7 Credit Score Pitfalls
Like it or not, many aspects of your life are ruled by your credit score. If you have a below-average credit score, you’re regarded as a higher risk by lenders, and a mortgage, auto loan or credit card will come with a higher than normal interest rate. Or you might not even get approved for a loan or credit card at all.
If you’re trying to rent an apartment, you should expect the landlord to check your credit – and you may well be turned down if your score isn’t that great. The same applies when you’re looking for a job. Prospective employers often request an applicant’s credit report if they’re thinking of making an offer. In today’s tight job market, you need all the help you can get, so don’t let your credit score lose you the opportunity to get a good job.
Points are added and subtracted to your credit score based on the content of your credit report at any given time. These are some of the most important mistakes to avoid if you don’t want your credit score to take a hit:
Don’t be a late payer: Pay your credit card and utility bills on time if you want to maximize your score. Although the new rules allow you to be late occasionally, making a habit of it will put a note on your credit report and lower your score.
Avoid having your credit card account sent to a collection agency: If you haven’t paid your credit card bill for a few months, the issuer will stop trying to pursue you for the money and hand the job over to a collector. This is also noted on your credit report.
Don’t default on a loan: Likewise, not paying back a loan will severely dent your score.
Stay out of bankruptcy: Going bankrupt deals a big blow to your credit. Try alternatives such as consumer credit counseling instead.
Avoid foreclosure: Even falling behind on your mortgage affects your credit. Having your home foreclosed also makes it harder and more expensive to get a home payday loan in the future.
Don’t max out your credit cards: Lenders want to see that you can manage your credit sensibly, so don’t charge more than two-thirds of your limit. Otherwise, they’ll suspect you’re living beyond your means and that you’re a bad credit risk.

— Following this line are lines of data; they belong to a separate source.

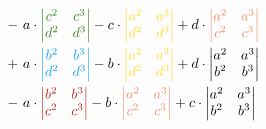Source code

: \documentclass[main.tex]{subfiles}
\begin{document}
\begin{align*}
%
    -&\ 
    a \cdot \textcolor{OliveGreen}{\begin{vmatrix}
        c^2 & c^3 \\
        d^2 & d^3 \\
    \end{vmatrix}}
    - c \cdot
    \textcolor{Goldenrod}{\begin{vmatrix}
        a^2 & a^3 \\
        d^2 & d^3 \\
    \end{vmatrix}}
    + d \cdot
    \textcolor{Melon}{\begin{vmatrix}
        a^2 & a^3 \\
        c^2 & c^3 \\
    \end{vmatrix}}\\
%
    +&\ 
    a \cdot \textcolor{Cerulean}{\begin{vmatrix}
        b^2 & b^3 \\
        d^2 & d^3 \\
    \end{vmatrix}}
    - b \cdot
    \textcolor{Goldenrod}{\begin{vmatrix}
        a^2 & a^3 \\
        d^2 & d^3 \\
    \end{vmatrix}}
    + d \cdot
    \begin{vmatrix}
        a^2 & a^3 \\
        b^2 & b^3 \\
    \end{vmatrix}\\
%
    -&\ 
    a \cdot \textcolor{BrickRed}{\begin{vmatrix}
        b^2 & b^3 \\
        c^2 & c^3 \\
    \end{vmatrix}}
    - b \cdot
    \textcolor{Melon}{\begin{vmatrix}
        a^2 & a^3 \\
        c^2 & c^3 \\
    \end{vmatrix}}
    + c \cdot
    \begin{vmatrix}
        a^2 & a^3 \\
        b^2 & b^3 \\
    \end{vmatrix}\\

\end{align*}
\end{document}
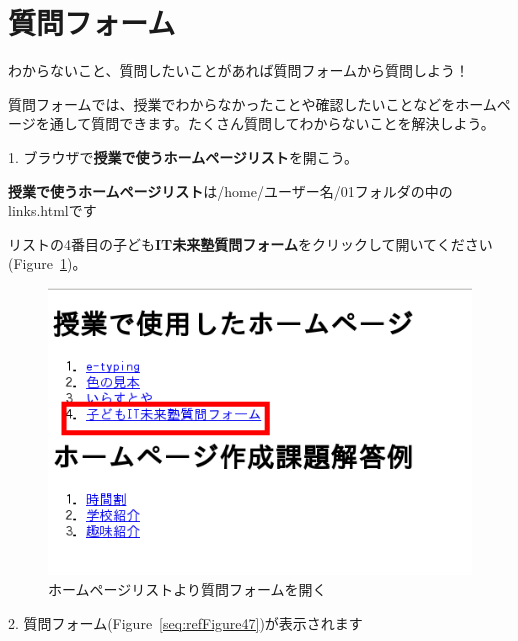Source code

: \clearpage
\section{質問フォーム}

わからないこと、質問したいことがあれば質問フォームから質問しよう！

質問フォームでは、授業でわからなかったことや確認したいことなどをホームページを通して質問できます。たくさん質問してわからないことを解決しよう。

1.
ブラウザで\textbf{授業で使うホームページリスト}を開こう。

\textbf{授業で使うホームページリスト}は/home/ユーザー名/01フォルダの中のlinks.htmlです

リストの4番目の子ども\textbf{IT未来塾質問フォーム}をクリックして開いてください(Figure~\ref{seq:refFigure46})。


\begin{figure}[H]
    \begin{center}
        \includegraphics[width=11.231cm,height=7.613cm]{text02-img/textbook-img245.png}
        \caption{ホームページリストより質問フォームを開く}
        \label{seq:refFigure46}
    \end{center}
\end{figure}

2.
質問フォーム(Figure~\ref{seq:refFigure47})が表示されます

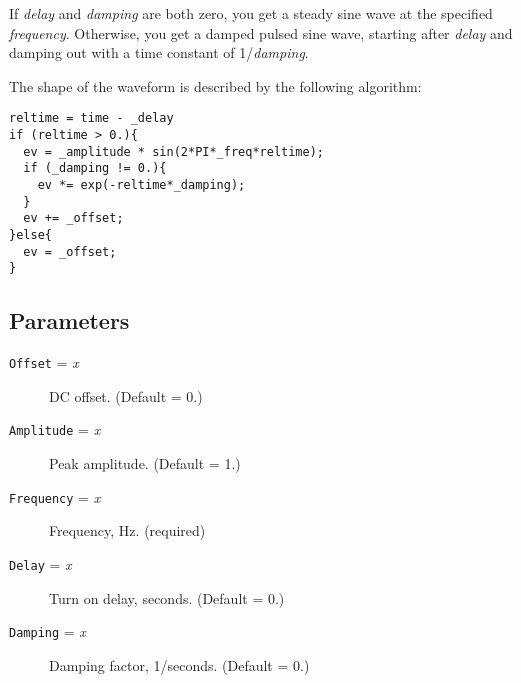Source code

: If {\em delay} and {\em damping} are both zero, you get a steady sine
wave at the specified {\em frequency}.  Otherwise, you get a damped
pulsed sine wave, starting after {\em delay} and damping out with a
time constant of 1/{\em damping}.

The shape of the waveform is described by the following algorithm:

\begin{verbatim}
reltime = time - _delay
if (reltime > 0.){
  ev = _amplitude * sin(2*PI*_freq*reltime);
  if (_damping != 0.){
    ev *= exp(-reltime*_damping);
  }
  ev += _offset;
}else{
  ev = _offset;
}
\end{verbatim}
\subsection{Parameters}

\begin{description}

\item[{\tt Offset} = {\it x}] DC offset.  (Default = 0.)

\item[{\tt Amplitude} = {\it x}] Peak amplitude.  (Default = 1.)

\item[{\tt Frequency} = {\it x}] Frequency, Hz.  (required)

\item[{\tt Delay} = {\it x}] Turn on delay, seconds.  (Default = 0.)

\item[{\tt Damping} = {\it x}] Damping factor, 1/seconds.  (Default = 0.)

\end{description}
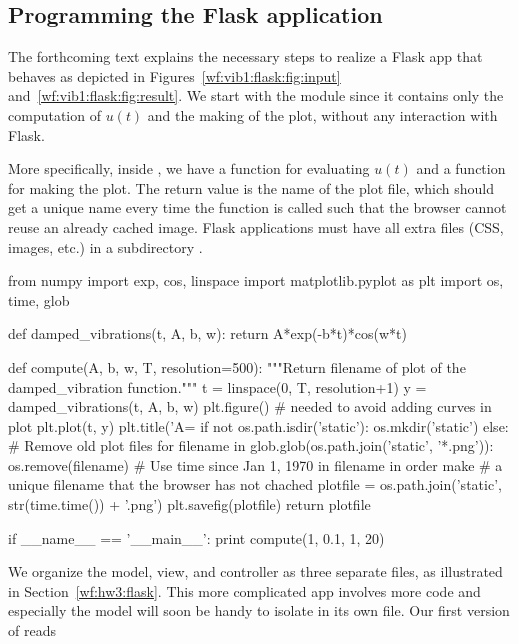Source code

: \documentclass[%
oneside,                 %
final,                   %
10pt]{article}
\begin{document}
{{{{{{{{\subsection{Programming the Flask application}



The forthcoming text explains the necessary steps to realize a
Flask app that behaves as depicted in Figures~\ref{wf:vib1:flask:fig:input}
and~\ref{wf:vib1:flask:fig:result}. We start with the
 module since it contains only the computation of $u(t)$
and the making of the plot, without any interaction with Flask.

More specifically, inside , we have a function for
evaluating $u(t)$ and a  function for making the plot. The
return value is the name of the plot file, which should get a unique
name every time the  function is called such that the browser
cannot reuse an already cached image. Flask applications must have all
extra files (CSS, images, etc.) in a subdirectory .

\bpypro
from numpy import exp, cos, linspace
import matplotlib.pyplot as plt
import os, time, glob

def damped_vibrations(t, A, b, w):
    return A*exp(-b*t)*cos(w*t)

def compute(A, b, w, T, resolution=500):
    """Return filename of plot of the damped_vibration function."""
    t = linspace(0, T, resolution+1)
    y = damped_vibrations(t, A, b, w)
    plt.figure()  # needed to avoid adding curves in plot
    plt.plot(t, y)
    plt.title('A=%
    if not os.path.isdir('static'):
        os.mkdir('static')
    else:
        # Remove old plot files
        for filename in glob.glob(os.path.join('static', '*.png')):
            os.remove(filename)
    # Use time since Jan 1, 1970 in filename in order make
    # a unique filename that the browser has not chached
    plotfile = os.path.join('static', str(time.time()) + '.png')
    plt.savefig(plotfile)
    return plotfile

if __name__ == '__main__':
    print compute(1, 0.1, 1, 20)
\epypro


We organize the model, view, and controller as three separate
files, as illustrated in
Section~\ref{wf:hw3:flask}. This more complicated app involves
more code and especially the model will soon be handy to isolate in its own
file. Our first version of  reads

}}}}}}}}
\end{document}
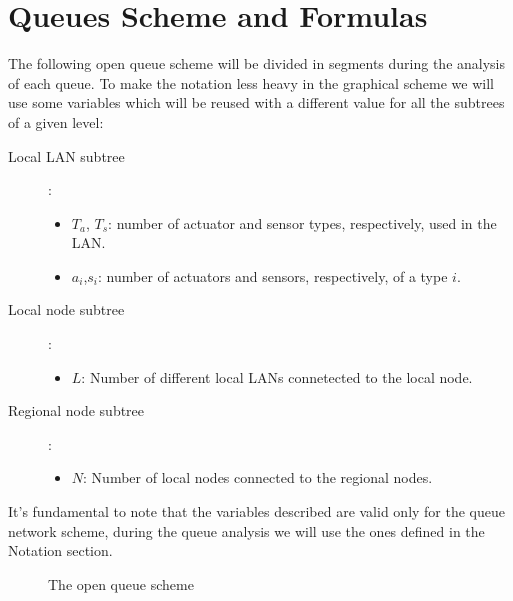 \documentclass[11pt]{article}
\begin{document}
\section{Queues Scheme and Formulas}
The following open queue scheme will be divided in segments during the analysis of each queue.
To make the notation less heavy in the graphical scheme we will use some variables which will be reused with a different value for all the subtrees of a given level:
\begin{description}
	\item[Local LAN subtree]:
	\begin{itemize}
		\item $T_a$, $T_s$: number of actuator and sensor types, respectively, used in the LAN.
		\item $a_i$,$s_i$: number of actuators and sensors, respectively, of a type $i$.
	\end{itemize}
	\item[Local node subtree]:
	\begin{itemize}
		\item $L$: Number of different local LANs connetected to the local node.
	\end{itemize}
	\item[Regional node subtree]:
	\begin{itemize}
	 \item $N$: Number of local nodes connected to the regional nodes.
	\end{itemize}
\end{description}
It's fundamental to note that the variables described are valid only for the queue network scheme, during the queue analysis we will use the ones defined in the Notation section.\\
\begin{figure}[H]
	\vspace*{-0.5cm}
	\hspace*{-3.5cm}
	\centering
	\frame{}
	\caption{The open queue scheme}
\end{figure}
\end{document}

Avoid applying for multiple offers: Each time you open a new account, the average age of your credit history drops, which is bad for your credit score. Also, whenever a prospective lender asks to access your credit record, a so-called hard enquiry is generated, and this too takes a toll on your score. You’re less likely to be approved by a bank, credit card company or other lender if you have several hard enquiries on your record within a short time, as they view people who make several different applications at the same time as poor credit risks.